Cette théorie a un nom: la supersymétrie, ou SUSY pour les intimes. Elle postule que chaque particule possède une particule miroir, mais qui serait beaucoup plus massive; à l’électron correspondrait par exemple le lourdaud «sélectron». Et ce sont ces superparticules (d’où le «s» de sélectron) qui pourraient composer la matière sombre. Mais pour l’heure, aucune n’a été observée, probablement faute d’avoir des instruments assez puissants pour les créer, pensent les physiciens.
«Nous savons aussi, poursuit Rolf-Dieter Heuer, que les superparticules se désintègrent rapidement en superparticules moins lourdes et en particules que l’on peut détecter afin de reconstituer cette cascade», comme des matriochkas qui s’emboîtent les unes dans les autres. «Or l’ultime de ces superparticules imbriquées ne peut se désintégrer, elle reste stable, et peut ainsi être aperçue.» L’a-t-elle été? «Pas jusque-là, mais peut-être n’avons nous pas assez bien regardé nos données…»
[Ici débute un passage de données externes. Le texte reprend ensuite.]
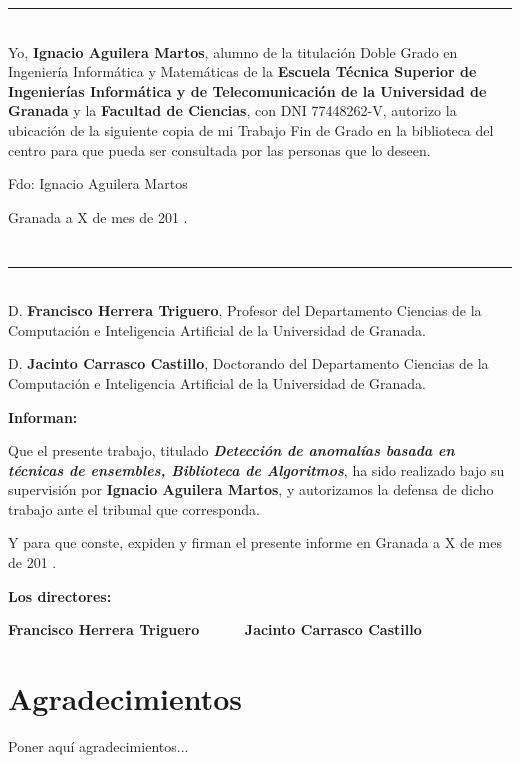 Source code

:\noindent\rule[-1ex]{\textwidth}{2pt}\\[4.5ex]

Yo, \textbf{Ignacio Aguilera Martos}, alumno de la titulación Doble Grado en Ingeniería Informática y Matemáticas de la \textbf{Escuela Técnica Superior
de Ingenierías Informática y de Telecomunicación de la Universidad de Granada} y la \textbf{Facultad de Ciencias}, con DNI 77448262-V, autorizo la ubicación de la siguiente copia de mi Trabajo Fin de Grado en la biblioteca del centro para que pueda ser consultada por las personas que lo deseen.

\vspace{6cm}

\noindent Fdo: Ignacio Aguilera Martos

\vspace{2cm}

\begin{flushright}
Granada a X de mes de 201 .
\end{flushright}


\chapter*{}
\thispagestyle{empty}

\noindent\rule[-1ex]{\textwidth}{2pt}\\[4.5ex]

D. \textbf{Francisco Herrera Triguero}, Profesor del Departamento Ciencias de la Computación e Inteligencia Artificial de la Universidad de Granada.

\vspace{0.5cm}

D. \textbf{Jacinto Carrasco Castillo}, Doctorando del Departamento Ciencias de la Computación e Inteligencia Artificial de la Universidad de Granada.


\vspace{0.5cm}

\textbf{Informan:}

\vspace{0.5cm}

Que el presente trabajo, titulado \textit{\textbf{Detección de anomalías basada en técnicas de ensembles, Biblioteca de Algoritmos}},
ha sido realizado bajo su supervisión por \textbf{Ignacio Aguilera Martos}, y autorizamos la defensa de dicho trabajo ante el tribunal que corresponda.

\vspace{0.5cm}

Y para que conste, expiden y firman el presente informe en Granada a X de mes de 201 .

\vspace{1cm}

\textbf{Los directores:}

\vspace{5cm}

\noindent \textbf{Francisco Herrera Triguero \ \ \ \ \ Jacinto Carrasco Castillo}

\chapter*{Agradecimientos}
\thispagestyle{empty}

       \vspace{1cm}


Poner aquí agradecimientos...

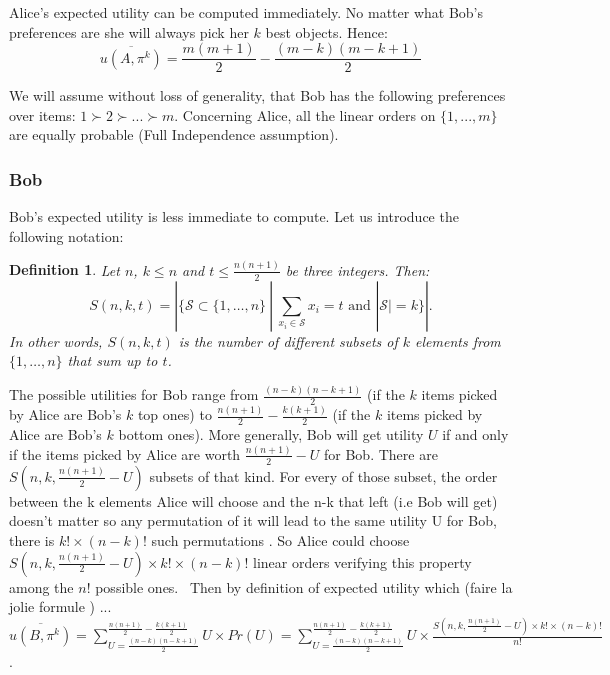 \documentclass[a4paper, english, 10pt]{article}
\newtheorem{definition}{Definition}
\begin{document}
\label{AliceTh}
Alice's expected utility can be computed immediately. No matter what
Bob's preferences are she will always pick her $k$ best objects. Hence:
\[
  \overline{u(A, \pi^k)} = \frac{m(m+1)}{2} - \frac{(m-k)(m-k+1)}{2}
\]

We will assume without loss of generality, that Bob has the following
preferences over items: $1 \succ 2 \succ ... \succ m$. Concerning
Alice, all the linear orders on $\{ 1, ..., m \}$ are equally probable
(Full Independence assumption).

\subsubsection{Bob}
\label{BobTh}

Bob's expected utility is less immediate to compute. Let us introduce the following
notation:

\begin{definition}
  Let $n$, $k \leq n$ and $t \leq \frac{n(n+1)}{2}$ be three
  integers. Then:
  \[
    S(n, k, t) = \left|\{\mathcal{S} \subset \{1, \dots, n\}\ |\ \sum_{x_i \in \mathcal{S}} x_i = t \text{ and } |\mathcal{S}| = k\}\right|.
  \]
  In other words, $S(n, k, t)$ is the number of different subsets of
  $k$ elements from $\{1, \dots, n\}$ that sum up to $t$.
\end{definition}


The possible utilities for Bob range from $\frac{(n-k)(n-k+1)}{2}$ (if
the $k$ items picked by Alice are Bob's $k$ top ones) to
$\frac{n(n+1)}{2} - \frac{k(k+1)}{2}$ (if the $k$ items picked by
Alice are Bob's $k$ bottom ones). More generally, Bob will get utility
$U$ if and only if the items picked by Alice are worth
$\frac{n(n+1)}{2} - U$ for Bob. There are 
$S(n, k, \frac{n(n+1)}{2} - U)$ subsets of that kind. 
For every of those subset, the order between the k elements Alice will choose and the n-k that left (i.e Bob will get) doesn't matter
so any permutation of it will lead to the same utility U for Bob,  there is $ k! \times (n-k)! $ such permutations .
So Alice could choose $S(n, k, \frac{n(n+1)}{2} - U) \times k! \times (n-k)!$ linear orders verifying this property among the $n!$ possible ones. \
Then by definition of expected utility which (faire la jolie formule ) ... \
 $\overline{u(B, \pi^k)} =
{\sum_{U = \frac{(n-k)(n-k+1)}{2} }^{\frac{n(n+1)}{2} - \frac{k(k+1)}{2}} U \times Pr(U)} = {\sum_{U = \frac{(n-k)(n-k+1)}{2} }^{\frac{n(n+1)}{2} - \frac{k(k+1)}{2}} U \times \frac{ S(n, k, \frac{n(n+1)}{2} - U) \times k! \times (n-k)!}{n!}} $
.
\end{document}
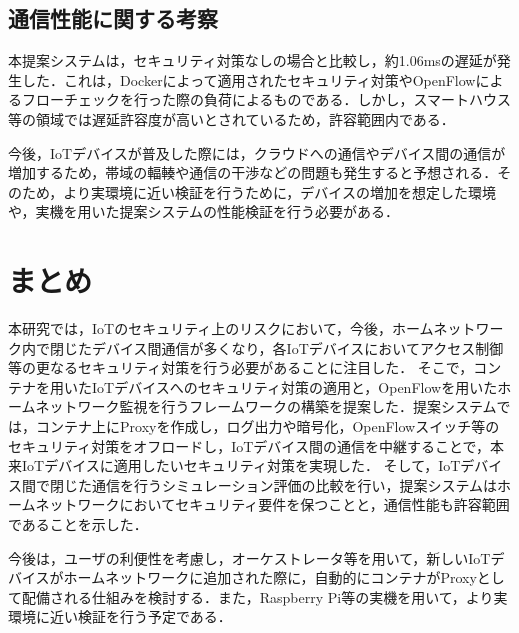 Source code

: \documentclass[Japanese]{dicomopapers}
\begin{document}
\subsection{通信性能に関する考察}
本提案システムは，セキュリティ対策なしの場合と比較し，約1.06msの遅延が発生した．これは，Dockerによって適用されたセキュリティ対策やOpenFlowによるフローチェックを行った際の負荷によるものである．しかし，スマートハウス等の領域では遅延許容度が高いとされている\cite{latency}ため，許容範囲内である．\par
今後，IoTデバイスが普及した際には，クラウドへの通信やデバイス間の通信が増加するため，帯域の輻輳や通信の干渉などの問題も発生すると予想される．そのため，より実環境に近い検証を行うために，デバイスの増加を想定した環境や，実機を用いた提案システムの性能検証を行う必要がある．

\section{まとめ}
本研究では，IoTのセキュリティ上のリスクにおいて，今後，ホームネットワーク内で閉じたデバイス間通信が多くなり，各IoTデバイスにおいてアクセス制御等の更なるセキュリティ対策を行う必要があることに注目した．
そこで，コンテナを用いたIoTデバイスへのセキュリティ対策の適用と，OpenFlowを用いたホームネットワーク監視を行うフレームワークの構築を提案した．提案システムでは，コンテナ上にProxyを作成し，ログ出力や暗号化，OpenFlowスイッチ等のセキュリティ対策をオフロードし，IoTデバイス間の通信を中継することで，本来IoTデバイスに適用したいセキュリティ対策を実現した．
そして，IoTデバイス間で閉じた通信を行うシミュレーション評価の比較を行い，提案システムはホームネットワークにおいてセキュリティ要件を保つことと，通信性能も許容範囲であることを示した．\par
今後は，ユーザの利便性を考慮し，オーケストレータ等を用いて，新しいIoTデバイスがホームネットワークに追加された際に，自動的にコンテナがProxyとして配備される仕組みを検討する．また，Raspberry Pi等の実機を用いて，より実環境に近い検証を行う予定である．
\end{document}
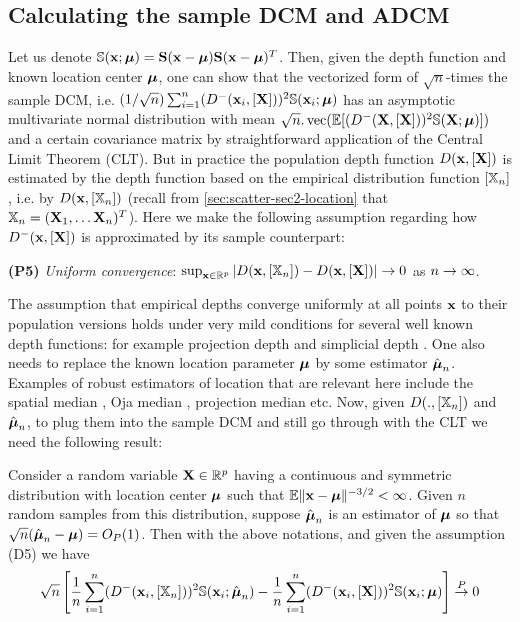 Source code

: \subsection{Calculating the sample DCM and ADCM}
Let us denote ${\mathbb{S}} ({\bf{x}}; {\boldsymbol{\mu}}) = {\mathbf{S}}({\bf{x}} - {\boldsymbol{\mu}}) {\mathbf{S}}({\bf{x}} - {\boldsymbol{\mu}})^T$. Then, given the depth function and known location center ${\boldsymbol{\mu}}$, one can show that the vectorized form of $\sqrt n$-times the sample DCM, i.e. $(1/\sqrt n) \sum_{i=1}^n (D^- ({\bf{x}}_i, [{\mathbf{X}}]))^2 {\mathbb{S}}({\bf{x}}_i; {\boldsymbol{\mu}})$  has an asymptotic multivariate normal distribution with mean $\sqrt n. \operatorname*{vec} ( {\mathbb{E}}[ (D^- ({\mathbf{X}}, [{\mathbf{X}}]))^2 {\mathbb{S}}({\mathbf{X}}; {\boldsymbol{\mu}})])$ and a certain covariance matrix by straightforward application of the Central Limit Theorem (CLT). But in practice the population depth function $D ({\bf{x}}, [{\mathbf{X}}])$ is estimated by the depth function based on the empirical distribution function $[ {\mathbb{X}}_n ]$, i.e. by $D ({\bf{x}}, [{\mathbb{X}}_n])$ (recall from \ref{sec:scatter-sec2-location} that ${\mathbb{X}}_n = ({\mathbf{X}}_1, \ldots {\mathbf{X}}_n)^T$). Here we make the following assumption regarding how $D^- ({\bf{x}}, [{\mathbf{X}}])$ is approximated by its sample counterpart:

\vspace{1em}
\noindent\textbf{(P5)} \textit{Uniform convergence}: $\sup_{{\bf{x}} \in \mathbb R^p} | D ({\bf{x}}, [{\mathbb{X}}_n]) - D ({\bf{x}}, [{\mathbf{X}}]) | \rightarrow 0$ as $n \rightarrow \infty $.
\vspace{1em}

The assumption that empirical depths converge uniformly at all points ${\bf{x}}$ to their population versions holds under very mild conditions for several well known depth functions: for example projection depth \citep{zuo03} and simplicial depth \citep{Dumbgen92}. One also needs to replace the known location parameter ${\boldsymbol{\mu}}$ by some estimator $\hat{{\boldsymbol{\mu}}}_n$. Examples of robust estimators of location that are relevant here include the spatial median \citep{haldane48,brown83}, Oja median \citep{oja83}, projection median \citep{zuo03} etc. Now, given $D (., [{\mathbb{X}}_n])$ and $\hat {{\boldsymbol{\mu}}}_n$, to plug them into the sample DCM and still go through with the CLT we need the following result:

\begin{Lemma} \label{Lemma:lemma1}
Consider a random variable ${\mathbf{X}} \in \mathbb{R}^p$ having a continuous and symmetric distribution with location center ${\boldsymbol{\mu}}$ such that $ {\mathbb{E}} \|{\bf{x}} - {\boldsymbol{\mu}} \|^{-3/2} < \infty$. Given $n$ random samples from this distribution, suppose $\hat{{\boldsymbol{\mu}}}_n$ is an estimator of ${\boldsymbol{\mu}}$ so that $\sqrt n (\hat{{\boldsymbol{\mu}}}_n - {\boldsymbol{\mu}}) = O_P(1) $. Then with the above notations, and given the assumption (D5) we have
%
$$ \sqrt n \left[
\frac{1}{n} \sum_{i=1}^n (D^- ({\bf{x}}_i, [{\mathbb{X}}_n]))^2 {\mathbb{S}}({\bf{x}}_i; \hat{{\boldsymbol{\mu}}}_n) -
\frac{1}{n} \sum_{i=1}^n (D^- ({\bf{x}}_i, [{\mathbf{X}}]))^2 {\mathbb{S}}({\bf{x}}_i; {\boldsymbol{\mu}}) \right]
\stackrel{P}{\rightarrow} 0 $$
\end{Lemma}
Et si ce n’est pas pour tout de suite, les chances seront meilleures en 2015. Dès la fin 2012, le LHC sera arrêté pendant deux ans, pour subir des améliorations. Mais après, les physiciens espèrent le faire fonctionner avec une énergie deux fois plus grande qu’aujourd’hui, générant ainsi des particules de masse sans cesse plus grande. Autant dire que les constituants de la matière sombre, s’ils existent, devront très bien se cacher… «Il faudra de la patience, prévient Rolf-Dieter Heuer, mais il est indubitable qu’avec le LHC et AMS, la traque à la mystérieuse matière sombre est l’un des grands défis scientifiques actuels.»